~就活に達成感、のはずだけど~
中央大学文学部史科国史学専攻、サークルは史蹟研究会、卒論は「幕藩体制展開過程に占める田沼政権の意義」、加えて無類の国宝好き。
そんな『いっぷう変わり者』オーラ全開の私が就職活動で目指したのは、180度畑違いの銀行でした。具体的には地元の足利銀行です。
都市銀行入社一年目のOBに相談するも「絶対無理! 文学部の史学科で銀行~?! なんで教職じゃないの、って思われるよ。無理だね。」と一刀両断。
「じゃあどうすればいいんでしょう?」と尋ねると「せいぜいOB・OG訪問をすることだね。そうやってやる気だけでも見せれば。」とまったくもってつっけんどんな態度。

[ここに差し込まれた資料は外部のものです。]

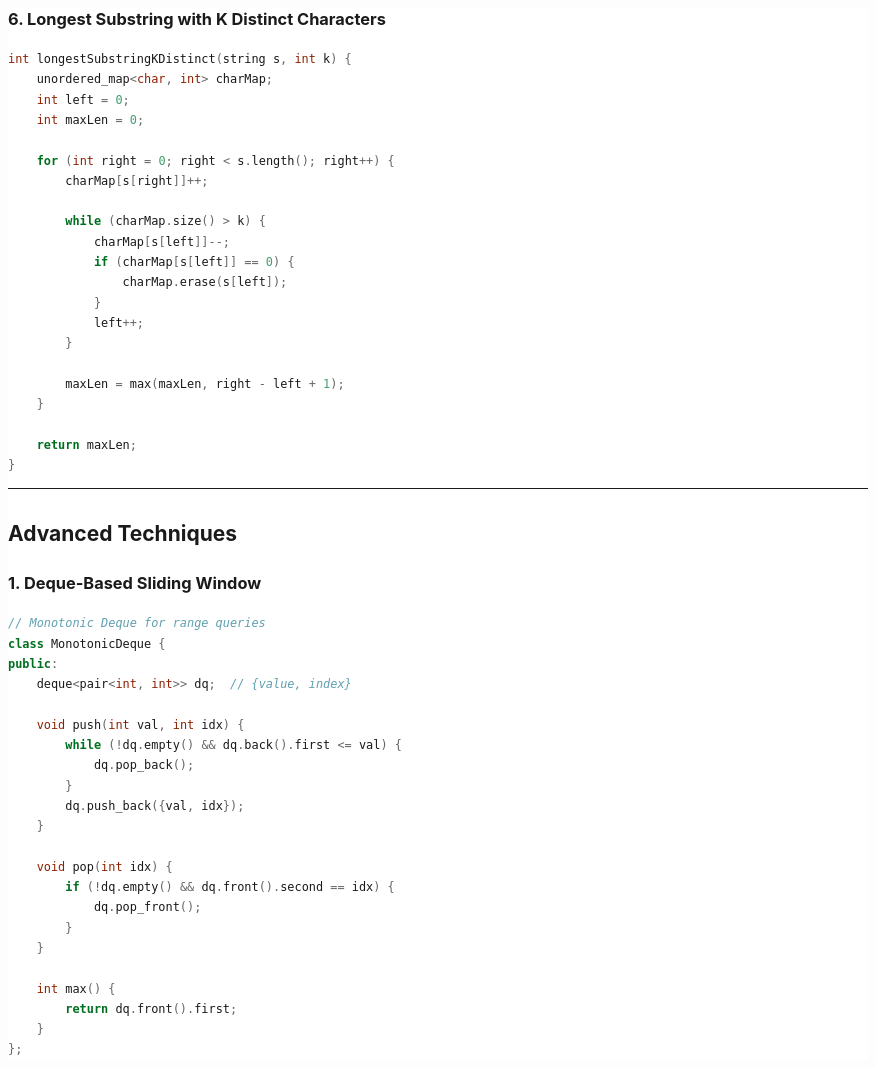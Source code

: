 ### 6. Longest Substring with K Distinct Characters

```cpp
int longestSubstringKDistinct(string s, int k) {
    unordered_map<char, int> charMap;
    int left = 0;
    int maxLen = 0;
    
    for (int right = 0; right < s.length(); right++) {
        charMap[s[right]]++;
        
        while (charMap.size() > k) {
            charMap[s[left]]--;
            if (charMap[s[left]] == 0) {
                charMap.erase(s[left]);
            }
            left++;
        }
        
        maxLen = max(maxLen, right - left + 1);
    }
    
    return maxLen;
}
```

---

## Advanced Techniques

### 1. Deque-Based Sliding Window

```cpp
// Monotonic Deque for range queries
class MonotonicDeque {
public:
    deque<pair<int, int>> dq;  // {value, index}
    
    void push(int val, int idx) {
        while (!dq.empty() && dq.back().first <= val) {
            dq.pop_back();
        }
        dq.push_back({val, idx});
    }
    
    void pop(int idx) {
        if (!dq.empty() && dq.front().second == idx) {
            dq.pop_front();
        }
    }
    
    int max() {
        return dq.front().first;
    }
};
```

でも、もうそれしかない、と藁をもつかむ思いで夢中で実践しました。
今でもありありと覚えているのは、集団面接のひとこまです。「福田さんは汗をかくのが好きなんですか?(『スポーツ大好き』と書いた履歴書を見て)」との面接官からの質問に「はあ、まあ、サウナが好きってわけじゃないですけれども。」と真顔で真面目に真摯に答えたところ、その場に居合わせた他の学生も面接官も一同大爆笑! (一人の学生さんは、ぶっと噴き出したときに勢いよく唾がとんでいました。)
そんなキャラクターが面白がられたのか、無事、内定をもらうことができました。
さきほどのOBに内定報告をしたところ、「よく入れたな。うちの銀行ではありえないけど。」とあきれられました。

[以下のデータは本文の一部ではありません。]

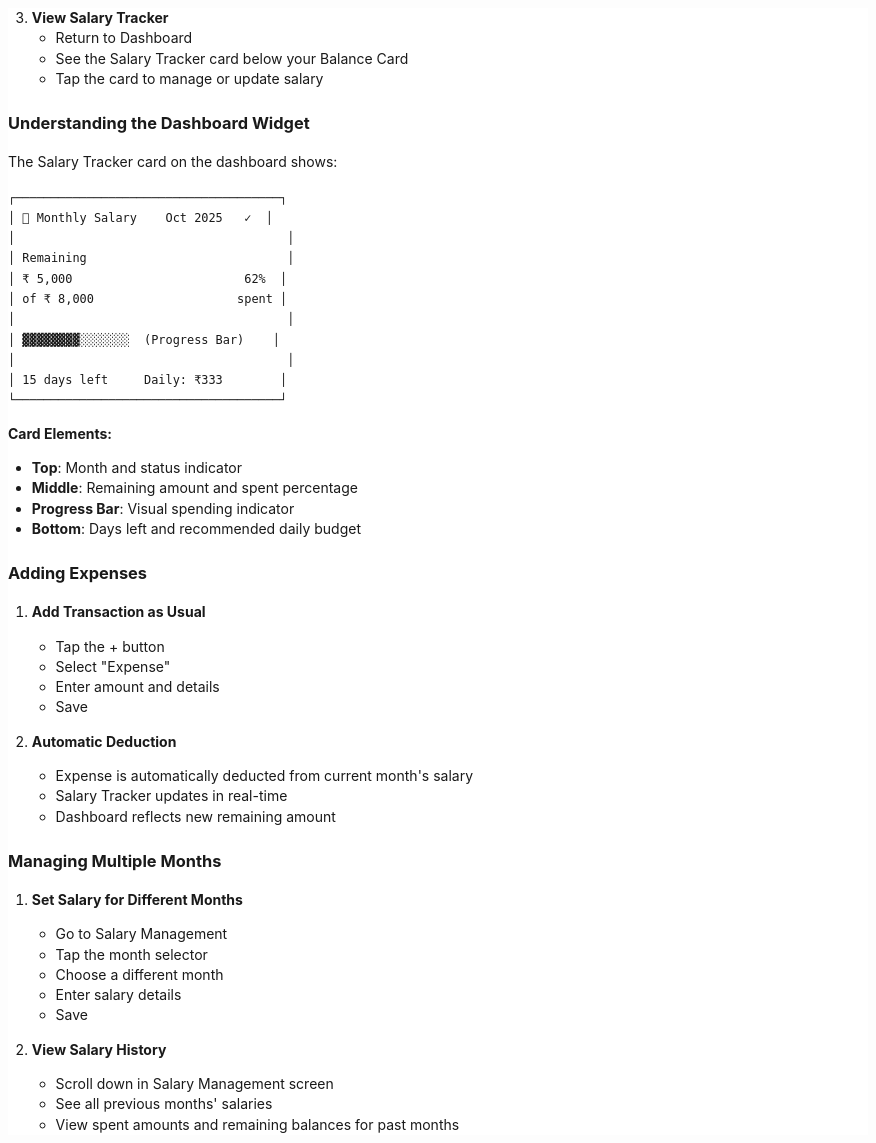 3. **View Salary Tracker**
   - Return to Dashboard
   - See the Salary Tracker card below your Balance Card
   - Tap the card to manage or update salary

### Understanding the Dashboard Widget

The Salary Tracker card on the dashboard shows:

```
┌─────────────────────────────────────┐
│ 💼 Monthly Salary    Oct 2025   ✓  │
│                                      │
│ Remaining                            │
│ ₹ 5,000                        62%  │
│ of ₹ 8,000                    spent │
│                                      │
│ ▓▓▓▓▓▓▓▓░░░░░░░  (Progress Bar)    │
│                                      │
│ 15 days left     Daily: ₹333        │
└─────────────────────────────────────┘
```

**Card Elements:**
- **Top**: Month and status indicator
- **Middle**: Remaining amount and spent percentage
- **Progress Bar**: Visual spending indicator
- **Bottom**: Days left and recommended daily budget

### Adding Expenses

1. **Add Transaction as Usual**
   - Tap the + button
   - Select "Expense"
   - Enter amount and details
   - Save

2. **Automatic Deduction**
   - Expense is automatically deducted from current month's salary
   - Salary Tracker updates in real-time
   - Dashboard reflects new remaining amount

### Managing Multiple Months

1. **Set Salary for Different Months**
   - Go to Salary Management
   - Tap the month selector
   - Choose a different month
   - Enter salary details
   - Save

2. **View Salary History**
   - Scroll down in Salary Management screen
   - See all previous months' salaries
   - View spent amounts and remaining balances for past months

そのOBが今や夫なのでから、人生というものはわからないものです。
何はともあれ、苦労して手に入れた銀行員。
行く先、希望に満ちあふれるはずでしたが、ひっかかっていることがひとつありました。
応募書類にも面接でも一貫して「営業店で窓口応対がしたい」と伝えていましたが、本当は人を育てる研修の仕事がしたかったのです。

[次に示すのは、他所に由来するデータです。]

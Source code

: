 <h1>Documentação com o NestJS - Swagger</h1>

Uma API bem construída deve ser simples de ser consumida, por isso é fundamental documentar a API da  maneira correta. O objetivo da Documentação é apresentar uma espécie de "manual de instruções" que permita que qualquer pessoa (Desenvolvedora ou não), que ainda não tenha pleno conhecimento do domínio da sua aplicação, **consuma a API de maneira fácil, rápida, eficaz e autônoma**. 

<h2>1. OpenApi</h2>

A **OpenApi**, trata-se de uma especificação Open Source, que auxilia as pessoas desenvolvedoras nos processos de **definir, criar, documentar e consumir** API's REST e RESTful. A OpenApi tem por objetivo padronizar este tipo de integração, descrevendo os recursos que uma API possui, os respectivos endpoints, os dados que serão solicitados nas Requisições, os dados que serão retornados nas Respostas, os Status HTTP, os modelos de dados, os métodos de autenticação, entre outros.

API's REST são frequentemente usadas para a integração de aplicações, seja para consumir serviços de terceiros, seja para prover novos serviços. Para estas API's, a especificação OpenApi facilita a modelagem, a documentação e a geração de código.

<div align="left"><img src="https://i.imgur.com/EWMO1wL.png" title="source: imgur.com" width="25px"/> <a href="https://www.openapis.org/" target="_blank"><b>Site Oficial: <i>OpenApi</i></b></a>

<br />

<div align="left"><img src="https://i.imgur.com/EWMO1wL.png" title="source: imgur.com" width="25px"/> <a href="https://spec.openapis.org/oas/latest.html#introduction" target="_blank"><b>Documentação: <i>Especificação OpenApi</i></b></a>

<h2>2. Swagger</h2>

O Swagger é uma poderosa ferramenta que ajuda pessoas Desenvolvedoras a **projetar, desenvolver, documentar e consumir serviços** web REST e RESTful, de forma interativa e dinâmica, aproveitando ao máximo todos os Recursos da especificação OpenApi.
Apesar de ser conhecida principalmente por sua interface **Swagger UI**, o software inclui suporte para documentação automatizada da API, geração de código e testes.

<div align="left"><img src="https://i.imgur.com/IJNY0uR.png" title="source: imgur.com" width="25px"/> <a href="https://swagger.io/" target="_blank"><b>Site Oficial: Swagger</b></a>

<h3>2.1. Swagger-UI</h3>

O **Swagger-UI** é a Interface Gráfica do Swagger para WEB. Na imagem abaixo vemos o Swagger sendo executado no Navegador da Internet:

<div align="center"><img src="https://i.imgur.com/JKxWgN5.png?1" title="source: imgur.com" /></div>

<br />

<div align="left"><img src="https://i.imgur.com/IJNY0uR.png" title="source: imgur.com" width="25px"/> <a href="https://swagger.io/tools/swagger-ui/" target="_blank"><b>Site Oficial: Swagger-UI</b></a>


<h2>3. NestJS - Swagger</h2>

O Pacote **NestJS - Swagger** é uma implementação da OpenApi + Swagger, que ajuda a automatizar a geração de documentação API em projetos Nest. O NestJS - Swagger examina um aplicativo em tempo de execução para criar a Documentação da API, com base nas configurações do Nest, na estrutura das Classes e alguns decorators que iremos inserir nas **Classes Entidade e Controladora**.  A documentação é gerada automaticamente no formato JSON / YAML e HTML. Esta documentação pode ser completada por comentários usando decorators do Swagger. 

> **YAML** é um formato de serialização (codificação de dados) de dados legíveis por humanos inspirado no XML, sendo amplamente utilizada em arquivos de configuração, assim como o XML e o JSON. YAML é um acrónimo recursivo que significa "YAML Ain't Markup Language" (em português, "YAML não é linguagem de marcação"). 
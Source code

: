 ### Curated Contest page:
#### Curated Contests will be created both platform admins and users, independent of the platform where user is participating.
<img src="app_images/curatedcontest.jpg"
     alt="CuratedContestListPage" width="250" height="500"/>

サークルでも後輩の面倒をみたり、声をかけたり、相談にのったり、そんなふうに相手を元気づけたり活気づけたりすることが大好きでした。
だから本当は銀行でも研修の仕事がしたいのに、最後まで言えませんでした。
銀行を志望しているのに「研修の仕事がしたい」なんて言ったら、「だったらうちの会社でなくてもいいじゃない。」と思われるんじゃないか、それだったら「営業店で仕事がしたい」と言ったほうが内定がもらいやすいんじゃないか。
そう思ってもやもやとしたまま、最後まで本心を隠していました。
こんな私の気持ちを銀行側が察してくれればいいのに、そんな都合のいい期待を抱きながら・・・。
卒業間近、銀行から届いた配属通知書には「本店営業部配属」。
その文字をじいっと見ているうちに心がざわざわと揺れてきました。
営業店で働くのか。そりゃそうだ。あれだけ営業店で窓口応対がしたい、って言ってきたんだから。希望がかなったっていうわけだ。
でも、あれだけの事務処理のスピード、商品の勧誘、数字の達成、果たして私にできるのだろうか?
社会人への期待というよりも不安のほうがどんどんふくれあがり、気持ちが晴れないまま、新しい世界の扉は目の前で開かれたのでした。